Plus tard, pendant la même émission, Daniel a répété sa critique et, interrogé à nouveau sur pourquoi il était si mécontent de l’Israël d’aujourd’hui, il a résumé ainsi : « Ce n’est pas un lieu agréable où se trouver… Vous ne pouvez pas tout croire. »
Les explications de Daniel ont pu sembler un peu incohérentes, mais l’émotion derrière cette dernière phrase, « Vous ne pouvez pas tout croire », était incontestablement plaintive, et je pense, faisait plutôt écho.
L’éviction brutale par le Premier ministre Benjamin Netanyahu de son ministre de la Défense, qui a été loyalement à ses côtés pendant les trois dernières années, en faveur d’un populiste imprévisible avec un historique de critiques féroces du gouvernement même quand il s’y trouvait, a produit des réactions prévisibles sur le spectre politique. Plus on est à sa droite, plus le soutien au changement est chaleureux ; plus on est à gauche, plus les avertissements de fascisme et d’extrémisme dans le gouvernement israélien sont sinistres.

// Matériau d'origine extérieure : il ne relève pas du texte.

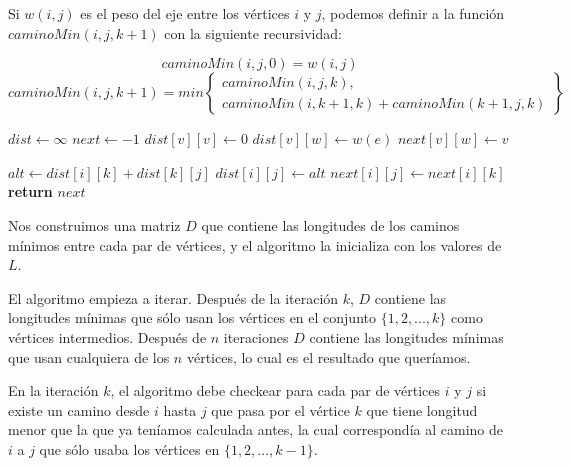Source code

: Si $w(i,j)$ es el peso del eje entre los v\'ertices $i$ y $j$, podemos definir a la funci\'on $caminoMin(i,j,k+1)$ con la siguiente recursividad:

\[
caminoMin(i,j,0) = w(i,j)
\]
\[
caminoMin(i,j,k+1) = min\left\{\begin{array}{lr}
    caminoMin(i,j,k), \\
    caminoMin(i,k+1,k) + caminoMin(k+1, j, k)
    \end{array}\right\}
\]





\begin{algorithm}
\begin{algorithmic}[1]
  \State $dist \gets \infty$
  \State $next \gets -1$
    \State $dist[v][v] \gets 0$
  \EndFor
    \State $dist[v][w] \gets w(e)$
    \State $next[v][w] \gets v$
  \EndFor

        \State $alt \gets dist[i][k] + dist[k][j]$
          \State $dist[i][j] \gets alt$
          \State $next[i][j] \gets next[i][k]$
        \EndIf
      \EndFor
    \EndFor
  \EndFor
  \State \textbf{return} $next$
\EndFunction
\end{algorithmic}
\end{algorithm}

Nos construimos una matriz $D$ que contiene las longitudes de los caminos m\'inimos entre cada par de v\'ertices, y el algoritmo la inicializa con los valores de $L$.

El algoritmo empieza a iterar. Despu\'es de la iteraci\'on $k$, $D$ contiene las longitudes m\'inimas que s\'olo usan los v\'ertices en el conjunto $\{1, 2, ..., k\}$ como v\'ertices intermedios. Despu\'es de $n$ iteraciones $D$ contiene las longitudes m\'inimas que usan cualquiera de los $n$ v\'ertices, lo cual es el resultado que quer\'iamos.

En la iteraci\'on $k$, el algoritmo debe checkear para cada par de v\'ertices $i$ y $j$ si existe un camino desde $i$ hasta $j$ que pasa por el v\'ertice $k$ que tiene longitud menor que la que ya ten\'iamos calculada antes, la cual correspond\'ia al camino de $i$ a $j$ que s\'olo usaba los v\'ertices en $\{1, 2, ..., k-1\}$.


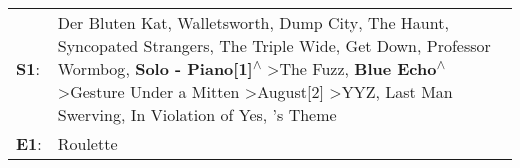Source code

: \begin{supertabular}{p{0.03\textwidth}p{0.92\textwidth}}
 \textbf{S1}:  &  Der Bluten Kat\textsuperscript{}, \enspace Walletsworth\textsuperscript{}, \enspace Dump City\textsuperscript{}, \enspace The Haunt\textsuperscript{}, \enspace Syncopated Strangers\textsuperscript{}, \enspace The Triple Wide\textsuperscript{}, \enspace Get Down\textsuperscript{}, \enspace Professor Wormbog\textsuperscript{}, \enspace \textbf{Solo - Piano[1]\textsuperscript{$\wedge$}} \textgreater \enspace The Fuzz\textsuperscript{}, \enspace \textbf{Blue Echo\textsuperscript{$\wedge$}} \textgreater \enspace Gesture Under a Mitten\textsuperscript{} \textgreater \enspace August[2]\textsuperscript{} \textgreater \enspace YYZ\textsuperscript{}, \enspace Last Man Swerving\textsuperscript{}, \enspace In Violation of Yes\textsuperscript{}, 's Theme\textsuperscript{}  \enspace  \\
 \textbf{E1}:  &                                                                                                                                                                                                                                                                                                                                                                                                                                                                                                                                                                                                                                                                                                                                                                                    Roulette\textsuperscript{}  \enspace  \\
\end{supertabular}
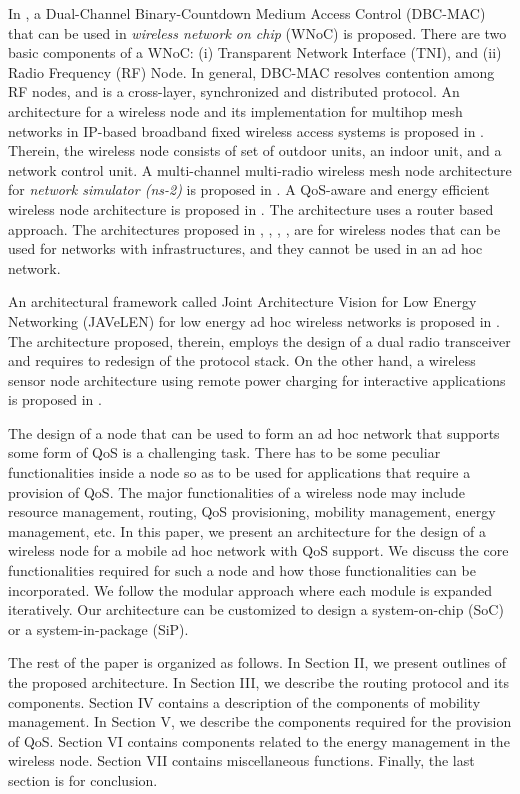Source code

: \documentclass[10pt,times,epsfig,psfig,twocolumn,algorithm,algorithmic]{IEEEtran}
\begin{document}
In \cite{zhao}, a Dual-Channel Binary-Countdown Medium Access Control (DBC-MAC) that can be used in {\em wireless network on chip} (WNoC) is proposed. There are two basic components of a WNoC: (i) Transparent Network Interface (TNI), and (ii) Radio Frequency (RF) Node. In general, DBC-MAC resolves contention among RF nodes, and is a cross-layer, synchronized and distributed protocol. An architecture for a wireless node and its implementation for multihop mesh networks in IP-based broadband fixed wireless access systems is proposed in \cite{kishi}. Therein, the wireless node consists of set of outdoor units, an indoor unit, and a network control unit. A multi-channel multi-radio wireless mesh node architecture for {\em network simulator (ns-2)} is proposed in \cite{ji}. A QoS-aware and energy efficient wireless node architecture is proposed in \cite{lettieri}. The architecture uses a router based approach. The architectures proposed in \cite{zhao}, \cite{kishi}, \cite{lettieri}, \cite{ji},   are for wireless nodes that can be used for networks with infrastructures, and they cannot be used in an ad hoc network.   

An architectural framework called Joint Architecture Vision for Low Energy Networking (JAVeLEN) for low energy ad hoc wireless networks is proposed in \cite{redi}. The architecture proposed, therein, employs the design of a dual radio transceiver and requires to redesign of the protocol stack. On the other hand, a wireless sensor node architecture using remote power charging for interactive applications is proposed in \cite{dsouza}. 


The design of a node that can be used to form an ad hoc network that supports some form of QoS is a challenging task. There has to be some peculiar functionalities inside a node so as to be used for applications that require a provision of QoS. The major functionalities of a wireless node may include resource management, routing, QoS provisioning, mobility management, energy management, etc. In this paper, we present an architecture for the design of a wireless node for a mobile ad hoc network with QoS support. We discuss the core functionalities required for such a node and how those functionalities can be incorporated. We follow the modular approach where each module is expanded iteratively. Our architecture can be customized to design a system-on-chip (SoC) or a system-in-package (SiP).   

The rest of the paper is organized as follows. In Section II, we present outlines of the proposed architecture. In Section III, we describe the routing protocol and its components. Section IV contains a description of the components of mobility management. In Section V, we describe the components required for the provision of QoS. Section VI contains components related to the energy management in the wireless node. Section VII contains miscellaneous functions. Finally, the last section is for conclusion.
\end{document}
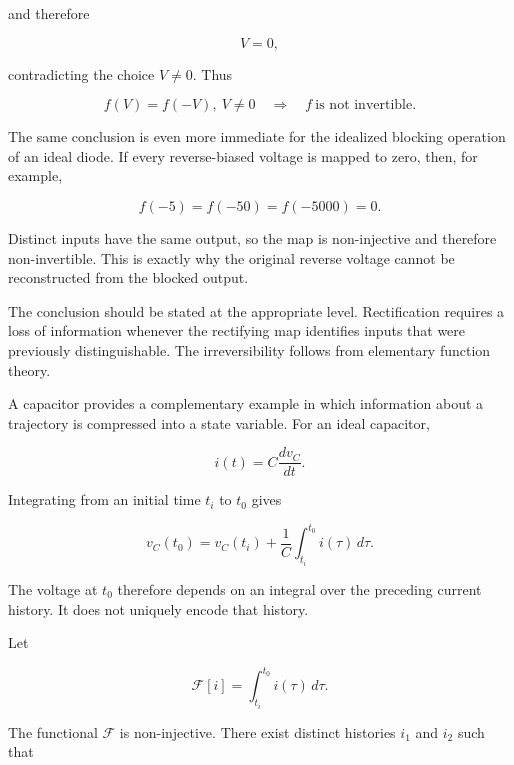\documentclass[11pt]{article}
\begin{document}
and therefore

\begin{equation}
V=0,
\end{equation}

contradicting the choice $V\neq0$. Thus

\begin{equation}
\boxed{
f(V)=f(-V),\ V\neq0
\quad\Longrightarrow\quad
f\ \text{is not invertible}.
}
\end{equation}

The same conclusion is even more immediate for the idealized blocking operation of an ideal diode. If every reverse-biased voltage is mapped to zero, then, for example,

\begin{equation}
f(-5)=f(-50)=f(-5000)=0.
\end{equation}

Distinct inputs have the same output, so the map is non-injective and therefore non-invertible. This is exactly why the original reverse voltage cannot be reconstructed from the blocked output.

The conclusion should be stated at the appropriate level. Rectification requires a loss of information whenever the rectifying map identifies inputs that were previously distinguishable. The irreversibility follows from elementary function theory.

A capacitor provides a complementary example in which information about a trajectory is compressed into a state variable. For an ideal capacitor,

\begin{equation}
i(t)=C\frac{dv_C}{dt}.
\end{equation}

Integrating from an initial time $t_i$ to $t_0$ gives

\begin{equation}
v_C(t_0)
=
v_C(t_i)
+
\frac{1}{C}
\int_{t_i}^{t_0}i(\tau)\,d\tau.
\end{equation}

The voltage at $t_0$ therefore depends on an integral over the preceding current history. It does not uniquely encode that history.

Let

\begin{equation}
\mathcal F[i]
=
\int_{t_i}^{t_0}i(\tau)\,d\tau.
\end{equation}

The functional $\mathcal F$ is non-injective. There exist distinct histories $i_1$ and $i_2$ such that
\end{document}
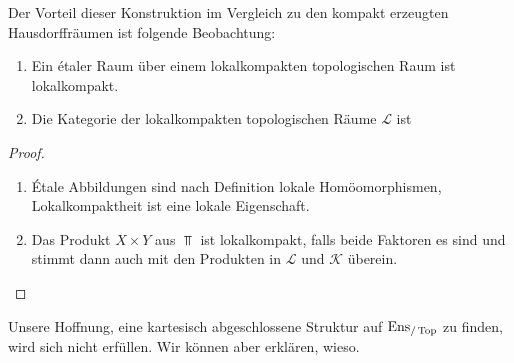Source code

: Der Vorteil dieser Konstruktion im Vergleich zu den kompakt erzeugten
Hausdorffräumen ist folgende Beobachtung:
\begin{prop}
  \begin{enumerate}[label=(\roman*)]
    \item Ein étaler Raum über einem lokalkompakten topologischen Raum
      ist lokalkompakt.
    \item Die Kategorie der lokalkompakten topologischen Räume
      $\mathcal{L}$ ist
  \end{enumerate}
\end{prop}
\begin{proof}
  \begin{enumerate}[label=(\roman*)]
    \item Étale Abbildungen sind nach Definition lokale
      Homöomorphismen, Lokalkompaktheit ist eine lokale Eigenschaft.
    \item Das Produkt $X \times Y$ aus $\Top$ ist lokalkompakt, falls
      beide Faktoren es sind und stimmt dann auch mit den Produkten in
      $\mathcal{L}$ und $\mathcal{K}$ überein.
  \end{enumerate}
\end{proof}

Unsere Hoffnung, eine kartesisch abgeschlossene Struktur auf
$\operatorname{Ens}_{/\operatorname{Top}}$ zu finden, wird sich nicht erfüllen. Wir können aber
erklären, wieso.

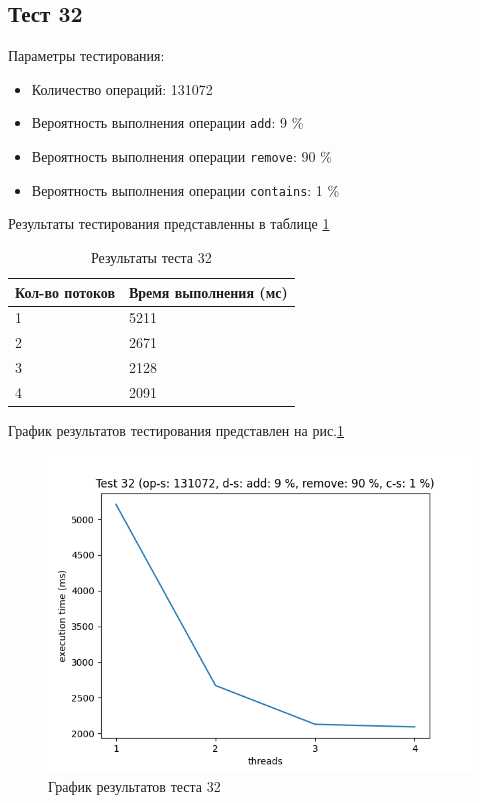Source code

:\subsection*{Тест 32}

Параметры тестирования:

\begin{itemize}
    \item Количество операций: 131072
    \item Вероятность выполнения операции \verb|add|: 9 \%
    \item Вероятность выполнения операции \verb|remove|: 90 \%
    \item Вероятность выполнения операции \verb|contains|: 1 \%
\end{itemize}

Результаты тестирования представленны в таблице \ref{tab:results32}


\begin{table}[H]
    \centering
    \begin{tabular}{|l|l|}
        \hline
        Кол-во потоков & Время выполнения (мс) \\
        \hline
        1 & 5211 \\
        \hline
        2 & 2671 \\
        \hline
        3 & 2128 \\
        \hline
        4 & 2091 \\
        \hline
    \end{tabular}
    \caption{Результаты теста 32}
    \label{tab:results32}
\end{table}
        

График результатов тестирования представлен на рис.\ref{fig:plot32}

\begin{figure}[H]
    \centering
    \includegraphics[width=0.7\linewidth]{photo/plot32}
    \caption{График результатов теста 32}
    \label{fig:plot32}
\end{figure}

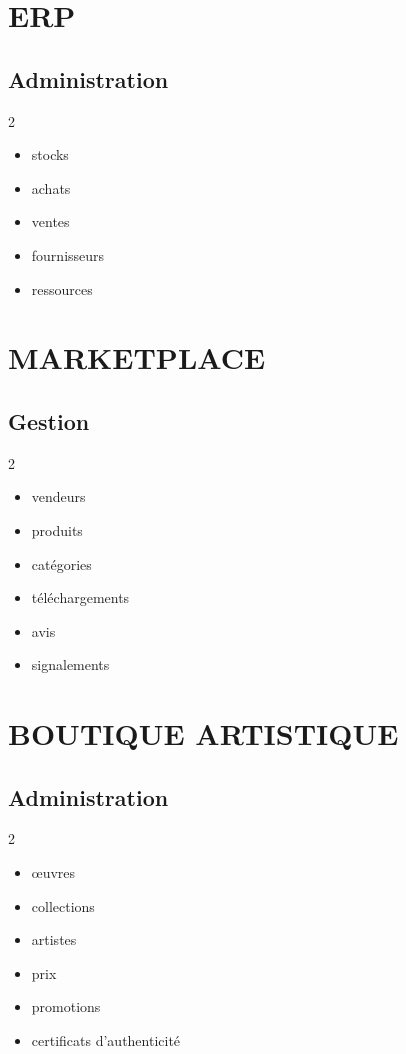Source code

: \documentclass[12pt,a4paper,oneside]{book}
\begin{document}
\chapter{ERP}

\section{Administration}
\begin{multicols}{2}
\begin{itemize}
\item stocks
\item achats
\item ventes
\item fournisseurs
\item ressources
\end{itemize}
\end{multicols}

\chapter{MARKETPLACE}

\section{Gestion}
\begin{multicols}{2}
\begin{itemize}
\item vendeurs
\item produits
\item catégories
\item téléchargements
\item avis
\item signalements
\end{itemize}
\end{multicols}

\chapter{BOUTIQUE ARTISTIQUE}

\section{Administration}
\begin{multicols}{2}
\begin{itemize}
\item œuvres
\item collections
\item artistes
\item prix
\item promotions
\item certificats d'authenticité
\end{itemize}
\end{multicols}
\end{document}
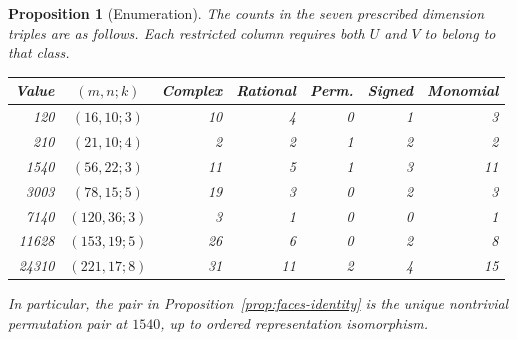 \documentclass[11pt,a4paper]{article}
\newtheorem{proposition}{Proposition}[section]
\begin{document}
\begin{proposition}[Enumeration]\label{t:counts}
The counts in the seven prescribed dimension triples are as follows. Each restricted column requires both $U$ and $V$ to belong to that class.
\begin{center}\small
\begin{tabular}{rcrrrrr}
\toprule
Value&$(m,n;k)$&Complex&Rational&Perm.&Signed&Monomial\\\midrule
120&$(16,10;3)$&10&4&0&1&3\\
210&$(21,10;4)$&2&2&1&2&2\\
1540&$(56,22;3)$&11&5&1&3&11\\
3003&$(78,15;5)$&19&3&0&2&3\\
7140&$(120,36;3)$&3&1&0&0&1\\
11628&$(153,19;5)$&26&6&0&2&8\\
24310&$(221,17;8)$&31&11&2&4&15\\\bottomrule
\end{tabular}\end{center}
In particular, the pair in Proposition~\ref{prop:faces-identity} is the unique nontrivial permutation pair at $1540$, up to ordered representation isomorphism.
\end{proposition}
\end{document}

Mais comme Yaalon lui-même, Daniel n’est pas de gauche. Comme Yaalon lui-même, qui quelques heures auparavant a donné un discours de démission débordant de désespoir, Daniel pense sincèrement qu’il parle pour l’Israël normal, ordinaire, pour le peuple qui veut croire qu’il peut faire confiance à son gouvernement pour agir responsablement en son nom. Et comme Yaalon lui-même, Daniel ne pense évidemment plus que c’est le cas. « Ce n’est pas un endroit agréable où se trouver… Vous ne pouvez pas tout croire » peut effectivement être un peu incohérent, mais c’était accablant.
Le loyaliste et le démagogue
La défenestration de Moshe Yaalon, et l’élévation du ministre en attente de la Défense Avigdor Liberman, ne correspondent pas à un remaniement ministériel ordinaire.
Yaalon a tous les attributs dont Netanyahu pouvait rêver pour ce poste, le plus important et le plus sensible. En tant que militaire, le dossier de Yaalon est hors pair. Il a été vétéran de la guerre des Six Jours, commandant de l’unité de commando d’élite de l’armée (Sayeret Maktal, dans laquelle Netanyahu a aussi servi) et, finalement, le chef d’Etat-major qui a mené la bataille pour mettre fin à la vague d’attentats suicides pendant la Deuxième Intifada. Fils d’un vétéran de la Haganah et d’une survivante de l’Holocauste, il a grandi dans la classe moyenne de Haïfa, puis a emménagé dans un kibboutz, mais est passé au fur et à mesure à la droite politique, et a choisi le Likud quand il est entré en politique en 2008.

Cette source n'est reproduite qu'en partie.